Aufklärung von Kunden und Auftraggebern – Mitarbeiter sollten über die Risiken der Beschaffung von Lieferanten, die nicht gut bewertet wurden, informiert werden. Es ist von entscheidender Bedeutung, alle Anteilseigner über die Komplikationen bei der Lieferantenauswahl aufzuklären, da diese weit mehr beinhaltet als nur das Anbieten eines hervorragenden Serviceerlebnisses.

E-Mail-Sicherheit – Lieferanten, einschließlich externer Berater und Freiberufler, dürfen weder vertrauliche Informationen noch persönliche E-Mail-Konten (Google Mail oder Yahoo) benutzen oder persönliche Informationen zur Identifizierung, Sozialversicherungsnummern und Geburtsdatum weitergeben. Sie sollten nur in einer sicheren E-Mail offengelegt und immer verschlüsselt werden.

Empfehlungen:

– Die Bestimmung der Widerstandsfähigkeit Ihrer Supply Chain ist ein Muss während des gesamten Wiederherstellungsprozesses.

– Eine realistische Beurteilung der Lieferantenstärke ist immer eine Herausforderung; überprüfen und überwachen Sie sie regelmäßig.

– Verlieren Sie den Gesamtüberblick nicht; seien Sie sich des gesamten Marktes bewusst, da alles miteinander verbunden ist.

– Ein größeres Risikobewusstsein zu entwickeln, ist ein wesentlicher Schritt Im Erholungs- und Widerstandsfähigkeitsprozess.

– Supply Chain- und Beschaffungsleiter können je nach den Erfahrungen ihres Unternehmens unterschiedliche Maßnahmen ergreifen.

– Wenn sie sich immer noch in einer Krise befinden, gewähren Sie zusätzliche Ressourcen für das Risikomanagement.

– Vergrößern Sie während der Erholung die Risikofolgen bei der Entscheidungsfindung.

– Fördern Sie in der neuen Normalität die Risikowahrnehmung, indem Sie alle Anteilseigner quer durch das Unternehmen vereinen.

– Halten Sie wöchentliche Querschnittssitzungen ab, um zu erkennen und zu überlegen, was an der Risikofront geschieht.

– Engagieren Sie alle Abteilungen: Qualität, Technik, Planung, Betrieb, Finanzen, Forschung und Entwicklung, Vertrieb und mehr.
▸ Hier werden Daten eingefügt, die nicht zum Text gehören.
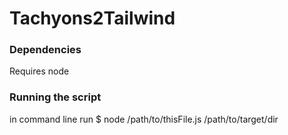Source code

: # Tachyons2Tailwind

<h3>Dependencies</h3>

Requires node

<h3>Running the script</h3>

in command line run $ node /path/to/thisFile.js /path/to/target/dir
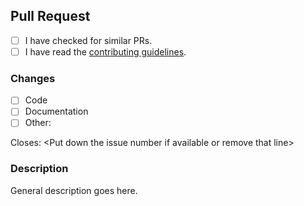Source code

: ## Pull Request

- [ ] I have checked for similar PRs.
- [ ] I have read the [contributing guidelines](https://github.com/4Soft-de/harness-model/blob/develop/.github/CONTRIBUTING.md).

### Changes

- [ ] Code
- [ ] Documentation
- [ ] Other: 

Closes: \<Put down the issue number if available or remove that line>

### Description

General description goes here.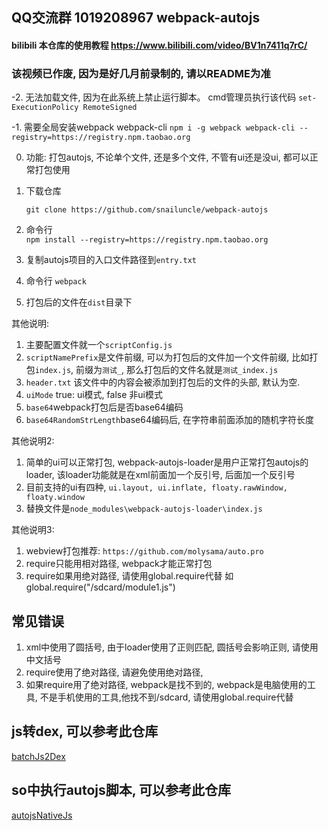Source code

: ## QQ交流群 1019208967  webpack-autojs
#### bilibili 本仓库的使用教程  https://www.bilibili.com/video/BV1n7411q7rC/
### 该视频已作废, 因为是好几月前录制的, 请以README为准


-2. 无法加载文件, 因为在此系统上禁止运行脚本。 cmd管理员执行该代码 `set-ExecutionPolicy RemoteSigned`    

-1. 需要全局安装webpack webpack-cli `npm i -g webpack webpack-cli --registry=https://registry.npm.taobao.org`   

0. 功能: 打包autojs, 不论单个文件, 还是多个文件, 不管有ui还是没ui, 都可以正常打包使用
1. 下载仓库    

    `git clone https://github.com/snailuncle/webpack-autojs`
2. 命令行     
    `npm install --registry=https://registry.npm.taobao.org`
3. 复制autojs项目的入口文件路径到`entry.txt`
4. 命令行 `webpack`
5. 打包后的文件在`dist`目录下

其他说明: 
1. 主要配置文件就一个`scriptConfig.js`
2. `scriptNamePrefix`是文件前缀, 可以为打包后的文件加一个文件前缀, 比如打包`index.js`, 前缀为`测试_`, 那么打包后的文件名就是`测试_index.js`
3. `header.txt` 该文件中的内容会被添加到打包后的文件的头部, 默认为空.
4. `uiMode` true: ui模式, false 非ui模式
5.  `base64`webpack打包后是否base64编码
6.  `base64RandomStrLength`base64编码后, 在字符串前面添加的随机字符长度

其他说明2:
1. 简单的ui可以正常打包, webpack-autojs-loader是用户正常打包autojs的loader, 该loader功能就是在xml前面加一个反引号, 后面加一个反引号
2. 目前支持的ui有四种, ` ui.layout, ui.inflate, floaty.rawWindow, floaty.window `
3. 替换文件是`node_modules\webpack-autojs-loader\index.js`

其他说明3:
1. webview打包推荐: `https://github.com/molysama/auto.pro`
2. require只能用相对路径, webpack才能正常打包
3. require如果用绝对路径, 请使用global.require代替  如global.require("/sdcard/module1.js")

## 常见错误
1. xml中使用了圆括号, 由于loader使用了正则匹配, 圆括号会影响正则, 请使用中文括号
2. require使用了绝对路径, 请避免使用绝对路径,
3. 如果require用了绝对路径, webpack是找不到的, webpack是电脑使用的工具, 不是手机使用的工具,他找不到/sdcard, 请使用global.require代替

## js转dex, 可以参考此仓库
[batchJs2Dex](https://github.com/snailuncle/batchJs2Dex)

## so中执行autojs脚本, 可以参考此仓库
[autojsNativeJs](https://github.com/snailuncle/autojsNativeJs)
Fazit: Die Verantwortung, sicherzustellen, dass der Betrieb nicht zusammenbricht, liegt bei den Teams für Beschaffung und Lieferkette. Die Zertifizierung der Antworten kann vielschichtige Inkonsistenzen zwischen den aktuellen Servicelieferungen und den RFP-Antworten aufdecken. Die nächsten Monate sind entscheidend für den Aufbau von Supply Chain-Sicherheitsvorkehrungen gegen eine mögliche kommende Welle.

Sind Ihre Beschaffungsführungskräfte bereit, die Lieferkette Ihres Unternehmens zu stärken?